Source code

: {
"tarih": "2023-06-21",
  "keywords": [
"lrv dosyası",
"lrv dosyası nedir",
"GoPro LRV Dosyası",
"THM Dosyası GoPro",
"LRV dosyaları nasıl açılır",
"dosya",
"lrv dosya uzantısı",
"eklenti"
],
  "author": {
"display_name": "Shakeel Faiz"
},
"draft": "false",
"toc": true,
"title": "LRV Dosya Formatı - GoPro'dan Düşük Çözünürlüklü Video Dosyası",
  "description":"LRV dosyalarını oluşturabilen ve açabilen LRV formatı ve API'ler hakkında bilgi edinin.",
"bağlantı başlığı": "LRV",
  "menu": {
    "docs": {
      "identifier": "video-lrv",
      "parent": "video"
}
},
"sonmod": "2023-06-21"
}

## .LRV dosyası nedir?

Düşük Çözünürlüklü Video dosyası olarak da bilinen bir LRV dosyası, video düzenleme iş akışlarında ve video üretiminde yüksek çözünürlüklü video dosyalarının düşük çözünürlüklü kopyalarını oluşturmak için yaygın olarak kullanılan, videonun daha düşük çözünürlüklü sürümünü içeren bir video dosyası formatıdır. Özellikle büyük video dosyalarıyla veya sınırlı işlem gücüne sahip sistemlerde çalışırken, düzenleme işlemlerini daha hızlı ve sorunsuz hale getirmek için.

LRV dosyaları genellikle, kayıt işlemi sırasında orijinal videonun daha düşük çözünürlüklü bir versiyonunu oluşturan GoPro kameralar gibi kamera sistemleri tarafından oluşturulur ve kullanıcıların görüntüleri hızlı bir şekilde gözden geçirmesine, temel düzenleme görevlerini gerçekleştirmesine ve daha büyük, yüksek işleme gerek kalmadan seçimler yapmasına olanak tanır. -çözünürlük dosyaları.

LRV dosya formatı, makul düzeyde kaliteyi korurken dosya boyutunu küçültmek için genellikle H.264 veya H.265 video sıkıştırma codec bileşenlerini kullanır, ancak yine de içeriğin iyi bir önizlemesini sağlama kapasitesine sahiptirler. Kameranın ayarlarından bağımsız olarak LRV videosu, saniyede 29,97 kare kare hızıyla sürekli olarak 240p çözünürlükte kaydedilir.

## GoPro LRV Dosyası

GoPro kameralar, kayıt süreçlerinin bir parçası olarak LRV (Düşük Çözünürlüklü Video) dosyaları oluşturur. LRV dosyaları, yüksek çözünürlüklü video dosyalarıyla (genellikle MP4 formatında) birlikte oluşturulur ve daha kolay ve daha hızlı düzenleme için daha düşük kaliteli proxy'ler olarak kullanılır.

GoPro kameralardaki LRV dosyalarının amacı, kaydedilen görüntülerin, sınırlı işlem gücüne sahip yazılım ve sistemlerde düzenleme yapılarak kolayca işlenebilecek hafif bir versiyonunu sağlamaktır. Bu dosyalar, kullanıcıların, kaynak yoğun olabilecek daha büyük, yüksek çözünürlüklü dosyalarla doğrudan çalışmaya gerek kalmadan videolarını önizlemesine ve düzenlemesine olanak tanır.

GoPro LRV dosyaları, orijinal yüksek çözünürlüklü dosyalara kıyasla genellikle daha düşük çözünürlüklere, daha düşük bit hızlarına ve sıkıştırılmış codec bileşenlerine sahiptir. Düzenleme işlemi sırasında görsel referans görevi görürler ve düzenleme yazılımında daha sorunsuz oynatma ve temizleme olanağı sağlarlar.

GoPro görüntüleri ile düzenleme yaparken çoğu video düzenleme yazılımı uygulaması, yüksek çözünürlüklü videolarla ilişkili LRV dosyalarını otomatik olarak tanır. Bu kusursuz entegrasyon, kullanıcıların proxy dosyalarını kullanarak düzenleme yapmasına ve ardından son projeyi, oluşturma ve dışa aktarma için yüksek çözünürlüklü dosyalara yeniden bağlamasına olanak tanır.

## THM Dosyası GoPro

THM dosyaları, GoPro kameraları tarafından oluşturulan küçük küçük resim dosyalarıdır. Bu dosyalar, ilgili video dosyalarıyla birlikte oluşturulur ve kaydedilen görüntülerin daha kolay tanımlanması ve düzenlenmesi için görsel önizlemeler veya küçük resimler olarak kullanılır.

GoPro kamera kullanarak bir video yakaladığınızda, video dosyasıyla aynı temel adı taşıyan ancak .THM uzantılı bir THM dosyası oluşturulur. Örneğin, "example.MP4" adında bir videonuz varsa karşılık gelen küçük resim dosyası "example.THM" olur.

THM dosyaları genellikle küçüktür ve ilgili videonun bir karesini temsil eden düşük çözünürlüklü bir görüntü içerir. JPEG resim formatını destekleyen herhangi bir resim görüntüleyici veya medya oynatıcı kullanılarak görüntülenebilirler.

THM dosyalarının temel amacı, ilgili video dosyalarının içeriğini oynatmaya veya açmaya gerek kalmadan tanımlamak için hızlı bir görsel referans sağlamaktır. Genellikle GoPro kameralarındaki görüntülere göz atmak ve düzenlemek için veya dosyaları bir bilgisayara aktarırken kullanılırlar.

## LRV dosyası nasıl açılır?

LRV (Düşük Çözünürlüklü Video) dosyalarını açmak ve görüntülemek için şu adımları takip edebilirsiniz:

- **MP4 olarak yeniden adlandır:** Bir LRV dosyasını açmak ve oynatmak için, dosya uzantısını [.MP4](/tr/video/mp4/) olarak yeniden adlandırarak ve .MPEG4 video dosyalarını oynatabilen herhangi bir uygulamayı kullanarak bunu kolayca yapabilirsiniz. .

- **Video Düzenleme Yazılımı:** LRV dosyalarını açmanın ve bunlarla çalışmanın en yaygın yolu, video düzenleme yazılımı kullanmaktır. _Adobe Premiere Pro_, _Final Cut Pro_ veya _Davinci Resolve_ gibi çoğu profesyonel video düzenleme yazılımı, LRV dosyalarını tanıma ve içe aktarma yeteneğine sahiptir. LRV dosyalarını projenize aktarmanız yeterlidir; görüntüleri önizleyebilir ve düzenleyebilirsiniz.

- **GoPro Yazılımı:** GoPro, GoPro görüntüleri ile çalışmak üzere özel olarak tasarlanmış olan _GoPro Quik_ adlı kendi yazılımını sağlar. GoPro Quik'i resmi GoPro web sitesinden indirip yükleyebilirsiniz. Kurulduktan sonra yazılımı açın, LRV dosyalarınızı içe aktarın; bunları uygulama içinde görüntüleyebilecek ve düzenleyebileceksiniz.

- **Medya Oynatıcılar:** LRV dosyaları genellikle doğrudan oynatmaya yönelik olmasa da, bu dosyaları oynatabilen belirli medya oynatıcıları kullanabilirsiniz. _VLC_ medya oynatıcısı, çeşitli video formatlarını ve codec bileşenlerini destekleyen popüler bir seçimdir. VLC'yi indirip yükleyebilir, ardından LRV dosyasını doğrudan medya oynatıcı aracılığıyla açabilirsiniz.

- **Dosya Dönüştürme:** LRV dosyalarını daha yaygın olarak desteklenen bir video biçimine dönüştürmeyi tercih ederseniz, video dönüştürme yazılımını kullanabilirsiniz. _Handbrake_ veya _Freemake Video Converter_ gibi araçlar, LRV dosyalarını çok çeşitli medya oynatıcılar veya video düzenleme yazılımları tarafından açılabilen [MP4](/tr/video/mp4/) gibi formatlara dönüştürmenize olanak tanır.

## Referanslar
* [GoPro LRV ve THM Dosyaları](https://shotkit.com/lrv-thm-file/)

» **PROBLEM STATEMENT**
Give back the whole of the data above, exactly as written.

» **FINAL ANSWER**
Source code

: {
"tarih": "2023-06-21",
  "keywords": [
"lrv dosyası",
"lrv dosyası nedir",
"GoPro LRV Dosyası",
"THM Dosyası GoPro",
"LRV dosyaları nasıl açılır",
"dosya",
"lrv dosya uzantısı",
"eklenti"
],
  "author": {
"display_name": "Shakeel Faiz"
},
"draft": "false",
"toc": true,
"title": "LRV Dosya Formatı - GoPro'dan Düşük Çözünürlüklü Video Dosyası",
  "description":"LRV dosyalarını oluşturabilen ve açabilen LRV formatı ve API'ler hakkında bilgi edinin.",
"bağlantı başlığı": "LRV",
  "menu": {
    "docs": {
      "identifier": "video-lrv",
      "parent": "video"
}
},
"sonmod": "2023-06-21"
}

## .LRV dosyası nedir?

Düşük Çözünürlüklü Video dosyası olarak da bilinen bir LRV dosyası, video düzenleme iş akışlarında ve video üretiminde yüksek çözünürlüklü video dosyalarının düşük çözünürlüklü kopyalarını oluşturmak için yaygın olarak kullanılan, videonun daha düşük çözünürlüklü sürümünü içeren bir video dosyası formatıdır. Özellikle büyük video dosyalarıyla veya sınırlı işlem gücüne sahip sistemlerde çalışırken, düzenleme işlemlerini daha hızlı ve sorunsuz hale getirmek için.

LRV dosyaları genellikle, kayıt işlemi sırasında orijinal videonun daha düşük çözünürlüklü bir versiyonunu oluşturan GoPro kameralar gibi kamera sistemleri tarafından oluşturulur ve kullanıcıların görüntüleri hızlı bir şekilde gözden geçirmesine, temel düzenleme görevlerini gerçekleştirmesine ve daha büyük, yüksek işleme gerek kalmadan seçimler yapmasına olanak tanır. -çözünürlük dosyaları.

LRV dosya formatı, makul düzeyde kaliteyi korurken dosya boyutunu küçültmek için genellikle H.264 veya H.265 video sıkıştırma codec bileşenlerini kullanır, ancak yine de içeriğin iyi bir önizlemesini sağlama kapasitesine sahiptirler. Kameranın ayarlarından bağımsız olarak LRV videosu, saniyede 29,97 kare kare hızıyla sürekli olarak 240p çözünürlükte kaydedilir.

## GoPro LRV Dosyası

GoPro kameralar, kayıt süreçlerinin bir parçası olarak LRV (Düşük Çözünürlüklü Video) dosyaları oluşturur. LRV dosyaları, yüksek çözünürlüklü video dosyalarıyla (genellikle MP4 formatında) birlikte oluşturulur ve daha kolay ve daha hızlı düzenleme için daha düşük kaliteli proxy'ler olarak kullanılır.

GoPro kameralardaki LRV dosyalarının amacı, kaydedilen görüntülerin, sınırlı işlem gücüne sahip yazılım ve sistemlerde düzenleme yapılarak kolayca işlenebilecek hafif bir versiyonunu sağlamaktır. Bu dosyalar, kullanıcıların, kaynak yoğun olabilecek daha büyük, yüksek çözünürlüklü dosyalarla doğrudan çalışmaya gerek kalmadan videolarını önizlemesine ve düzenlemesine olanak tanır.

GoPro LRV dosyaları, orijinal yüksek çözünürlüklü dosyalara kıyasla genellikle daha düşük çözünürlüklere, daha düşük bit hızlarına ve sıkıştırılmış codec bileşenlerine sahiptir. Düzenleme işlemi sırasında görsel referans görevi görürler ve düzenleme yazılımında daha sorunsuz oynatma ve temizleme olanağı sağlarlar.

GoPro görüntüleri ile düzenleme yaparken çoğu video düzenleme yazılımı uygulaması, yüksek çözünürlüklü videolarla ilişkili LRV dosyalarını otomatik olarak tanır. Bu kusursuz entegrasyon, kullanıcıların proxy dosyalarını kullanarak düzenleme yapmasına ve ardından son projeyi, oluşturma ve dışa aktarma için yüksek çözünürlüklü dosyalara yeniden bağlamasına olanak tanır.

## THM Dosyası GoPro

THM dosyaları, GoPro kameraları tarafından oluşturulan küçük küçük resim dosyalarıdır. Bu dosyalar, ilgili video dosyalarıyla birlikte oluşturulur ve kaydedilen görüntülerin daha kolay tanımlanması ve düzenlenmesi için görsel önizlemeler veya küçük resimler olarak kullanılır.

GoPro kamera kullanarak bir video yakaladığınızda, video dosyasıyla aynı temel adı taşıyan ancak .THM uzantılı bir THM dosyası oluşturulur. Örneğin, "example.MP4" adında bir videonuz varsa karşılık gelen küçük resim dosyası "example.THM" olur.

THM dosyaları genellikle küçüktür ve ilgili videonun bir karesini temsil eden düşük çözünürlüklü bir görüntü içerir. JPEG resim formatını destekleyen herhangi bir resim görüntüleyici veya medya oynatıcı kullanılarak görüntülenebilirler.

THM dosyalarının temel amacı, ilgili video dosyalarının içeriğini oynatmaya veya açmaya gerek kalmadan tanımlamak için hızlı bir görsel referans sağlamaktır. Genellikle GoPro kameralarındaki görüntülere göz atmak ve düzenlemek için veya dosyaları bir bilgisayara aktarırken kullanılırlar.

## LRV dosyası nasıl açılır?

LRV (Düşük Çözünürlüklü Video) dosyalarını açmak ve görüntülemek için şu adımları takip edebilirsiniz:

- **MP4 olarak yeniden adlandır:** Bir LRV dosyasını açmak ve oynatmak için, dosya uzantısını [.MP4](/tr/video/mp4/) olarak yeniden adlandırarak ve .MPEG4 video dosyalarını oynatabilen herhangi bir uygulamayı kullanarak bunu kolayca yapabilirsiniz. .

- **Video Düzenleme Yazılımı:** LRV dosyalarını açmanın ve bunlarla çalışmanın en yaygın yolu, video düzenleme yazılımı kullanmaktır. _Adobe Premiere Pro_, _Final Cut Pro_ veya _Davinci Resolve_ gibi çoğu profesyonel video düzenleme yazılımı, LRV dosyalarını tanıma ve içe aktarma yeteneğine sahiptir. LRV dosyalarını projenize aktarmanız yeterlidir; görüntüleri önizleyebilir ve düzenleyebilirsiniz.

- **GoPro Yazılımı:** GoPro, GoPro görüntüleri ile çalışmak üzere özel olarak tasarlanmış olan _GoPro Quik_ adlı kendi yazılımını sağlar. GoPro Quik'i resmi GoPro web sitesinden indirip yükleyebilirsiniz. Kurulduktan sonra yazılımı açın, LRV dosyalarınızı içe aktarın; bunları uygulama içinde görüntüleyebilecek ve düzenleyebileceksiniz.

- **Medya Oynatıcılar:** LRV dosyaları genellikle doğrudan oynatmaya yönelik olmasa da, bu dosyaları oynatabilen belirli medya oynatıcıları kullanabilirsiniz. _VLC_ medya oynatıcısı, çeşitli video formatlarını ve codec bileşenlerini destekleyen popüler bir seçimdir. VLC'yi indirip yükleyebilir, ardından LRV dosyasını doğrudan medya oynatıcı aracılığıyla açabilirsiniz.

- **Dosya Dönüştürme:** LRV dosyalarını daha yaygın olarak desteklenen bir video biçimine dönüştürmeyi tercih ederseniz, video dönüştürme yazılımını kullanabilirsiniz. _Handbrake_ veya _Freemake Video Converter_ gibi araçlar, LRV dosyalarını çok çeşitli medya oynatıcılar veya video düzenleme yazılımları tarafından açılabilen [MP4](/tr/video/mp4/) gibi formatlara dönüştürmenize olanak tanır.

## Referanslar
* [GoPro LRV ve THM Dosyaları](https://shotkit.com/lrv-thm-file/)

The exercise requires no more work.